Late Wednesday a ticket was reported against Wikimedia commons, but I only became aware of it late Thursday when the regression rolled out to English Wikipedia. A village pump discussion was started and several duplicate tickets were created. While the site could still be used it didn't look great and upset the experience of many editors.
Once aware of the problem, the issue was easy to fix. A patch was written on Friday.
I understand Friday backports are possible, but my team tend to use them as a last resort in fear of creating more work for my fellow maintainers over weekend periods. As a result, given the site was still usable, the fix wasn't backported until the first available backport window on Monday. This is unfortunately a regular pattern, particularly for small UI regressions.
We addressed the issue on Monday, but I got feedback from several users that this particular issue took too long to get backported. I mentioned the no Friday deploy policy. One user asked me why we don't run the train Monday-Wednesday and to be honest I wasn't sure. I couldn't find anything on https://wikitech.wikimedia.org/wiki/Deployments/Train.
My team tries to avoid big changes on Mondays as Monday merged patches are more likely to have issues since they don't always get the time to go through QA during the week by our dedicated QA engineer.
So... Why don't we run the train Monday-Wednesday? Having a Thursday buffer during which we can more comfortably backport any issues not caught in testing, particularly UI bugs would be extremely helpful to my team and I don't think we'd lose much by losing the Monday to rush last-minute changes.

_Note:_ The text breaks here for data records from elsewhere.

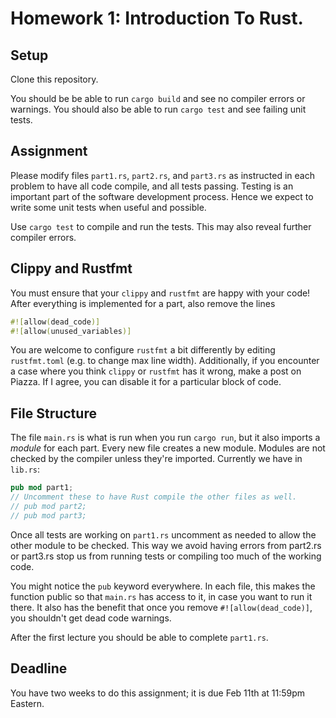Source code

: # Homework 1: Introduction To Rust.

## Setup

Clone this repository.

You should be be able to run `cargo build` and see no compiler errors or warnings. You should also be able to run `cargo test` and see failing unit tests.

## Assignment

Please modify files `part1.rs`, `part2.rs`, and `part3.rs` as instructed in each problem to have all code compile, and all tests passing. Testing is an important part of the software development process. Hence we expect to write some unit tests when useful and possible.

Use `cargo test` to compile and run the tests. This may also reveal further compiler errors.

## Clippy and Rustfmt

You must ensure that your `clippy` and `rustfmt` are happy with your code! After everything is implemented for a part, also remove the lines
```rust
#![allow(dead_code)]
#![allow(unused_variables)]
```

You are welcome to configure `rustfmt` a bit differently by editing `rustfmt.toml` (e.g. to change max line width). Additionally, if you encounter a case where you think `clippy` or `rustfmt` has it wrong, make a post on Piazza. If I agree, you can disable it for a particular block of code.

## File Structure

The file `main.rs` is what is run when you run `cargo run`, but it also imports a *module* for each part. Every new file creates a new module. Modules are not checked by the compiler unless they're imported. Currently we have in `lib.rs`:

```rust
pub mod part1;
// Uncomment these to have Rust compile the other files as well.
// pub mod part2;
// pub mod part3;
```

Once all tests are working on `part1.rs` uncomment as needed to allow the other module to be checked. This way we avoid having errors from part2.rs or part3.rs stop us from running tests or compiling too much of the working code.

You might notice the `pub` keyword everywhere. In each file, this makes the function public so that `main.rs` has access to it, in case you want to run it there. It also has the benefit that once you remove `#![allow(dead_code)]`, you shouldn't get dead code warnings.

After the first lecture you should be able to complete `part1.rs`.

## Deadline

You have two weeks to do this assignment; it is due Feb 11th at 11:59pm Eastern.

Assuming there are good reasons for Tuesday-Thursday train, I think there is another problem with our deploy process which is the size of group 1. Given the complexity of our interfaces (several skins, gadgets, multiple special pages, user preferences, gadgets, multiple extensions, and different user rights), generally, many obscure UI bugs get missed in QA by people who don't use the software every day and have a clear mental model of how it looks and behaves. My team mostly works on visible user interface changes and we rely heavily on Catalan and Hebrew Wikipedia users - our only group 1 wikis to notice errors with UI before they go out to a wider audience. Given the size of those audiences, that often doesn't work, and it's often group 2 wikis that make us aware of issues. If we are going to keep the existing train of Tue-Thur, I think it's essential we have at least one larger Wikipedia in our group 1 deploy to give us better protection against UI regressions living over the weekend. My understanding is for some reason this is not a decision release engineering can make, but one that requires an on-wiki RFC by the editors themselves. Is that correct? While I can understand the reluctance of editors to experience bugs, I'd argue that it's better to have a bug for a day than to have it for an entire weekend, and definitely something we need to think more deeply about.